Post 19 by Miss Gorgeous (I'm going for the prolific poster awards!) on Wednesday, 05-Dec-2007 15:42:39

I think most of the topics that I want to cover has already been posted. But I’ll make some few remarks. First, i don’t agree with online relationships. You really got to get to know the person before saying that you love them. How can you prove that the other person was faithful if you don’t even see each other or never even spent time together. Yes, long distance relationships are okay as long as you spend time with the person occassionally. Second, I also don’t agree with girls that wear revealing clothes. Look, there was this girl in my high. This situation happened a long time ago, but I could still remember. She was wearing skirt on a winter season. Come on now, its too cold, and did she just go to school to get some guys for Friday nights? I think that people put themselves in a situation and then when the result does not fancy them, they blame it on others. Look what will happen to a girl walking late at night wearing a revealing outfit, she is just looking for trouble. I mean I could understand if it was a special event or if she was with a group of friends or with someone, but what if she was alone. If she gets lucky, she won’t be taken advantage of by some random guy. I’m just saying that wearing these types of clothes sends people the wrong message. I’m okay if other people find wearing these types of clothes comfortable, but just be careful. Its really not safe these days so amny young girls getting raped. Its not their fault, but sometimes, they’re just in the wrong place in the wrong time. Okay, I tend to get off topic.
Anyway, third thing I want to mention is about differentiating between love and sex. You can’t say that you already love the person just because you had good sex with that person last night. Love and sex are two different things. I know sex is a part of a relationship, but it does not necessarily mean that when your in a relationship you should have sex with your partner. Yes, it strengthens the relationship, but you got to be emotionally attached first to the person before you think about these things. Trust takes time. Why do you think many people don’t care when they tell bad things about their past relationship? Did they just go into that relationship for physical affection? Was the break up that bad for them to talk negatively toward that person. Clearly, they did not care now, they totally forgot that they used to care for the person. Things didn’t work they way they expected it to be so they forget that they cared about the person. Just in general, that’s just how it is. Its really rare to find people that will not talk about you if things go wrong.
Last, I know that religeon has something to do with how the person percieves things, but it does not have to control everything.

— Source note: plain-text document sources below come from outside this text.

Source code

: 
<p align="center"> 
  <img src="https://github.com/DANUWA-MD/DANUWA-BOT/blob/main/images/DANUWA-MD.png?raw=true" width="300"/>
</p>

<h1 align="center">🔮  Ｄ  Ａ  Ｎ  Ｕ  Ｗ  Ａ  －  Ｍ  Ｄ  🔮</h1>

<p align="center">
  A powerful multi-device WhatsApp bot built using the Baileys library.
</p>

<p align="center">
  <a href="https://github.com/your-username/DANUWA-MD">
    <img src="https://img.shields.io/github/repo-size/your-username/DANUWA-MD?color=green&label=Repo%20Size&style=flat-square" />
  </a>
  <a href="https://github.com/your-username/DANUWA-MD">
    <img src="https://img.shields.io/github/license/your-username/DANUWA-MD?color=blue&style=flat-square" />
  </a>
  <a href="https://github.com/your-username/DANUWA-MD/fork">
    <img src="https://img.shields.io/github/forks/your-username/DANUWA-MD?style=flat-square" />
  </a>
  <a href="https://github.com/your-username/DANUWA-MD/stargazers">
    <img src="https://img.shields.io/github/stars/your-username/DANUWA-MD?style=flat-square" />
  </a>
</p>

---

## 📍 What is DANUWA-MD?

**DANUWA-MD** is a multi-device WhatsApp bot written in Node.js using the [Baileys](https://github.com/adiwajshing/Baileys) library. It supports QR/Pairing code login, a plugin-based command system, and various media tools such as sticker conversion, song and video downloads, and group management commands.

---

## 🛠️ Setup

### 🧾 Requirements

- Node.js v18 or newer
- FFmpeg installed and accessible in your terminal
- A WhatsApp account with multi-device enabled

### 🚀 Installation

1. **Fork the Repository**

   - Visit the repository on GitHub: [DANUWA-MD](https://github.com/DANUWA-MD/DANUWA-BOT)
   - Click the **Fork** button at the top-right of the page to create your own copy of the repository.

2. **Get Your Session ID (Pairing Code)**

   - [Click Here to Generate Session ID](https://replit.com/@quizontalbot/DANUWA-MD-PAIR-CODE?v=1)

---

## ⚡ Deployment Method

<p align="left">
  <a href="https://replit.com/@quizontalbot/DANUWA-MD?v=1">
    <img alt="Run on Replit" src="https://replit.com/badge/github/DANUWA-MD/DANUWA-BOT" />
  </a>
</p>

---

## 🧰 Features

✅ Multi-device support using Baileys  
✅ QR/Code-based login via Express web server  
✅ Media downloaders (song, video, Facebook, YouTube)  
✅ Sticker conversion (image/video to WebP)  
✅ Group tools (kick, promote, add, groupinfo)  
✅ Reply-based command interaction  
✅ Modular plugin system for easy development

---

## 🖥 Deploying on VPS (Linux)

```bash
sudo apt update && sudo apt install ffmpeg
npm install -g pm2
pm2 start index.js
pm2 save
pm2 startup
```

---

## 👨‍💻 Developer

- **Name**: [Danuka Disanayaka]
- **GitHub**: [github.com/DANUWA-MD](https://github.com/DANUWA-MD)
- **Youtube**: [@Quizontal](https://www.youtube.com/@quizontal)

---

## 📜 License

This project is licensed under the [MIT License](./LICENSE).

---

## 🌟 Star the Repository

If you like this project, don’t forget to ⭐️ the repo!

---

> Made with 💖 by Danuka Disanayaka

Post 20 by SingerOfSongs (Heresy and apostasy is how progress is made.) on Wednesday, 05-Dec-2007 16:16:15

Hm. I'm not sure I see what the difference you're making between an online relationship and a long distance one is. For myself at least, I see an online relationship as one where people meet online, either decide that they're interested in eache other, then continue from there.
For myself I don't necessarily have a problem with being in an online relationship, with the caveat that I'd want to meet the other person relatively early on in the relationship. I maintaine that communicating online is just another form of comunication, just like the phone or letters, and really should be grouped as a subcategory of long distance relationships.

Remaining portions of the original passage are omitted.